(Data under study begins)
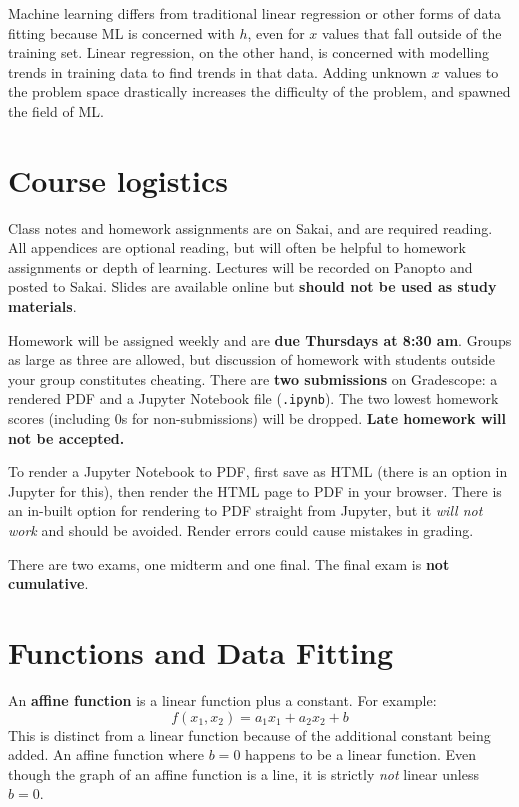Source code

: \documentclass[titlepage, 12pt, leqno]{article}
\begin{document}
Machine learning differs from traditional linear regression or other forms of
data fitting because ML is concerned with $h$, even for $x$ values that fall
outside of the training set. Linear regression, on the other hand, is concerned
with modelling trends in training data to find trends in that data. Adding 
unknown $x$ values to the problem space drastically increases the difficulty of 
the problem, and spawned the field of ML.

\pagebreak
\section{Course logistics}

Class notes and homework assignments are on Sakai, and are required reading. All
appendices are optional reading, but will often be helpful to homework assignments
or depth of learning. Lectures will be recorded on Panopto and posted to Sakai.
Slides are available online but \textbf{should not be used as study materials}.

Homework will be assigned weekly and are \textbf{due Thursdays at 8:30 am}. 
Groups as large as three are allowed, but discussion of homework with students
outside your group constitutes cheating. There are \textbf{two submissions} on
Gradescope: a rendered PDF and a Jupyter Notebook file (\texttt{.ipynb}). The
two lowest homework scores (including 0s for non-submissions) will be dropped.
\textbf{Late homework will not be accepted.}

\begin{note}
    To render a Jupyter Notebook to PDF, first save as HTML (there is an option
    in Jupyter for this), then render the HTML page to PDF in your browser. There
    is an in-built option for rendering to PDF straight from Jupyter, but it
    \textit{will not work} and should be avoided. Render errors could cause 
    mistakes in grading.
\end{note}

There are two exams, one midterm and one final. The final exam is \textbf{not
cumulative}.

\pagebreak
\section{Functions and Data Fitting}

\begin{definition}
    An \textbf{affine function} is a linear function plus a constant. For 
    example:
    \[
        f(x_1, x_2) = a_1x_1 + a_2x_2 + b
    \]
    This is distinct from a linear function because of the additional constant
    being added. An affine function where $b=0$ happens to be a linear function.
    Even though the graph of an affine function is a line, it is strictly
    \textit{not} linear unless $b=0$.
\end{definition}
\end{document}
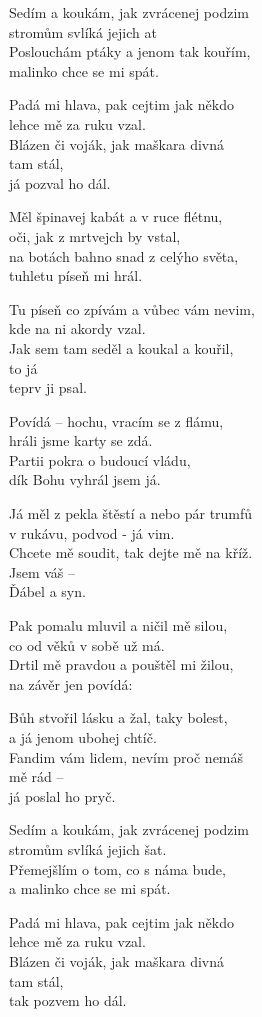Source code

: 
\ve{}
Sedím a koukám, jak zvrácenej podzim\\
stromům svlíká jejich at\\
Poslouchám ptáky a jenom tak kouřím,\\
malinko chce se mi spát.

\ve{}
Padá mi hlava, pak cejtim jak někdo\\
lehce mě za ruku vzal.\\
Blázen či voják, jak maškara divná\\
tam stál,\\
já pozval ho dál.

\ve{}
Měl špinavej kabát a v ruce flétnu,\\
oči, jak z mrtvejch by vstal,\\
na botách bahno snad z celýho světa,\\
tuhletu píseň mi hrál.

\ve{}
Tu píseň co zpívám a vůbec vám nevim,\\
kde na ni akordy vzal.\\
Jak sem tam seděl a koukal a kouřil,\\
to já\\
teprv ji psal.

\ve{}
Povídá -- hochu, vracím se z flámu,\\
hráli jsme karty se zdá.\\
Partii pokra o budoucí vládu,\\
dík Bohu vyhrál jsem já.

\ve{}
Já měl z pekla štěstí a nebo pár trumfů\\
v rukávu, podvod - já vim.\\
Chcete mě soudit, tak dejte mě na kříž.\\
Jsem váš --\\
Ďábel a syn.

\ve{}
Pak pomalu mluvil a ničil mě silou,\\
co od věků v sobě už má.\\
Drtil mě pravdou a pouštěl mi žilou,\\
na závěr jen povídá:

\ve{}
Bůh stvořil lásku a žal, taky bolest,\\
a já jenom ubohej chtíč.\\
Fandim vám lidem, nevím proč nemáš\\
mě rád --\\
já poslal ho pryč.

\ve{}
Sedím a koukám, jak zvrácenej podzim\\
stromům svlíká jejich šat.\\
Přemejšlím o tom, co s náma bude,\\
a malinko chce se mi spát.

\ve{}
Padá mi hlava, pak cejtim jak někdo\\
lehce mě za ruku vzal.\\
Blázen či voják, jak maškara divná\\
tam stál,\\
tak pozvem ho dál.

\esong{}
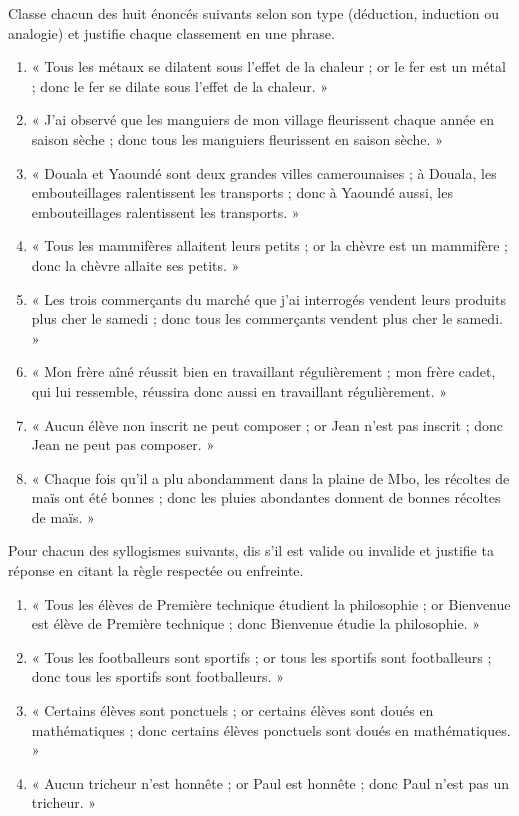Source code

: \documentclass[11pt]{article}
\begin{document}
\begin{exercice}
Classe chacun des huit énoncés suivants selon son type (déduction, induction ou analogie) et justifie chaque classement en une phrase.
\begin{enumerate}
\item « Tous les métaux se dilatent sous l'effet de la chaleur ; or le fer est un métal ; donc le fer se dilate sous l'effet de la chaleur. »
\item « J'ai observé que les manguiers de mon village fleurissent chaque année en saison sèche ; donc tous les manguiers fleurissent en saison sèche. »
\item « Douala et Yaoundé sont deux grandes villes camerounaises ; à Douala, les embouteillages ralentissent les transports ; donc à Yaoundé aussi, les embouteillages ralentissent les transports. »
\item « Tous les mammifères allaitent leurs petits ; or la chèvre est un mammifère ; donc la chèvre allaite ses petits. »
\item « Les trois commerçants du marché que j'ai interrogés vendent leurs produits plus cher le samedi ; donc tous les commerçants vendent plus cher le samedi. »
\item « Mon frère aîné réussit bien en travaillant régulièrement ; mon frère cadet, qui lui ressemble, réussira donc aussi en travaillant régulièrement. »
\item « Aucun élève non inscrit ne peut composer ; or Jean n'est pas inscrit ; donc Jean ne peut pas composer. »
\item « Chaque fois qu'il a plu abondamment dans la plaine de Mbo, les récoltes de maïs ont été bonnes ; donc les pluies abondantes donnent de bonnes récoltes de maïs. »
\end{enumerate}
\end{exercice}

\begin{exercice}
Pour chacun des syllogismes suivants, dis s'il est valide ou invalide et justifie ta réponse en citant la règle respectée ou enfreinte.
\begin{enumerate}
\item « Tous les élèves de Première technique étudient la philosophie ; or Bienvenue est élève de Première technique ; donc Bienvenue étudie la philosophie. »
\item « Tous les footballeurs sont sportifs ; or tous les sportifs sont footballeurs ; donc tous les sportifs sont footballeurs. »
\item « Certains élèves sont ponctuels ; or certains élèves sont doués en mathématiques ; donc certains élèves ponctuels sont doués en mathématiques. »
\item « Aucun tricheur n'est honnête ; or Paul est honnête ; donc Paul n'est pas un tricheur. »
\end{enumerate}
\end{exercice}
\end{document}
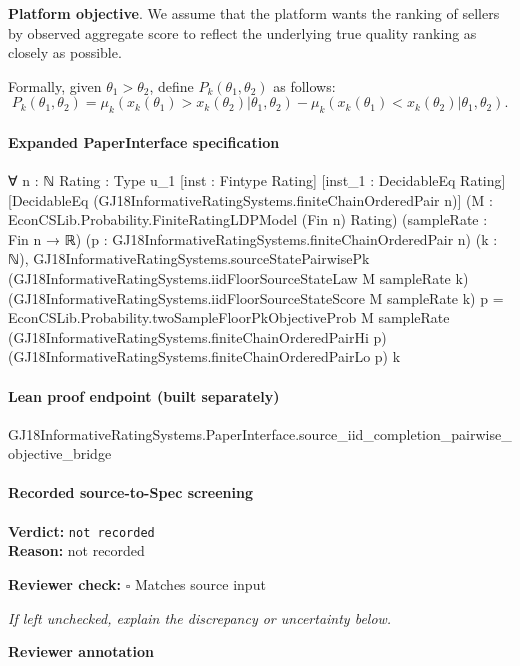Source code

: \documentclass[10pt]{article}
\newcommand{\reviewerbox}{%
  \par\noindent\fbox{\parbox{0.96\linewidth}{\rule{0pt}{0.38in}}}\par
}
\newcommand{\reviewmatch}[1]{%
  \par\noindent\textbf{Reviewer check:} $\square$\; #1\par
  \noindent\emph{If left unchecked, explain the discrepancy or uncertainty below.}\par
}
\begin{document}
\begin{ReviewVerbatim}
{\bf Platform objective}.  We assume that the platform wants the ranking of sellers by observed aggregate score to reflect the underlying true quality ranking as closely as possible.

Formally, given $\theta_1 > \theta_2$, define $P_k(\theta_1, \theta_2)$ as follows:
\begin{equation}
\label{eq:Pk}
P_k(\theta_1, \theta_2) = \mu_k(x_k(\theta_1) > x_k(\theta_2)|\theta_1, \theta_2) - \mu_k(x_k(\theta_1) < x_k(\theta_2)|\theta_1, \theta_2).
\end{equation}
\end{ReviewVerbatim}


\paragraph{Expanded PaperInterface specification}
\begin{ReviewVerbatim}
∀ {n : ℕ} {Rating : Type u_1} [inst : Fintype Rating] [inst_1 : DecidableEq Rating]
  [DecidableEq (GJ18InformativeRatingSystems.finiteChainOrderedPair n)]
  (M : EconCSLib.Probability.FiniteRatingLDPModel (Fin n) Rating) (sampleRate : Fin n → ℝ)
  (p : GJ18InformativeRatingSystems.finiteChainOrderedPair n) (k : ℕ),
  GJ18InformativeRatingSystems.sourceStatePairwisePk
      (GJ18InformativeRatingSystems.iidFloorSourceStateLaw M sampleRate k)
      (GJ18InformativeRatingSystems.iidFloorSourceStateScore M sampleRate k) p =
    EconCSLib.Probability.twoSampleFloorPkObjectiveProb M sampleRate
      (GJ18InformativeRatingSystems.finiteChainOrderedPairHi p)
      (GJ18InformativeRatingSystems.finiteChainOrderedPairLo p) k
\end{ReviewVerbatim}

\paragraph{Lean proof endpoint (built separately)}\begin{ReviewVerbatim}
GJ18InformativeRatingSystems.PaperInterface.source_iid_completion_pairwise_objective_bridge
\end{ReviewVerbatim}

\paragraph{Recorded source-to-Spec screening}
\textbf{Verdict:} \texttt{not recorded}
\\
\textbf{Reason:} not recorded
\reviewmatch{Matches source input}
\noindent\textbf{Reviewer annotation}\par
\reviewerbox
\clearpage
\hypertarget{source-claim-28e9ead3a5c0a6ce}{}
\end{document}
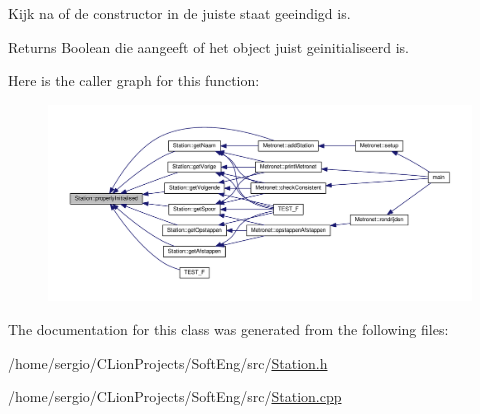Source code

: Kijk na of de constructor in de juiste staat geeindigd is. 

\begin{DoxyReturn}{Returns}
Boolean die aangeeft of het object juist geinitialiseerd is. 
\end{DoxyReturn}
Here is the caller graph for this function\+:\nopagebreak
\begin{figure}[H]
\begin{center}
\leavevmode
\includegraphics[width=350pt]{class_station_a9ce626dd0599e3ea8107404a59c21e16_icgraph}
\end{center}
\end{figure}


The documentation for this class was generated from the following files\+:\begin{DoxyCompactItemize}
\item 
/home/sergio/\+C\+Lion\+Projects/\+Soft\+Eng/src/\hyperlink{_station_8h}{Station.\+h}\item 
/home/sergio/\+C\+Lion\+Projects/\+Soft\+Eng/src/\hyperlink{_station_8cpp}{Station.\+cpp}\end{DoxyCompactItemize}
(Data under study ends)
**What the task requires**. Return all lines of the material above in which "chacun" occurs.

**Exercise answer**.
Classe chacun des huit énoncés suivants selon son type (déduction, induction ou analogie) et justifie chaque classement en une phrase.
Pour chacun des syllogismes suivants, dis s'il est valide ou invalide et justifie ta réponse en citant la règle respectée ou enfreinte.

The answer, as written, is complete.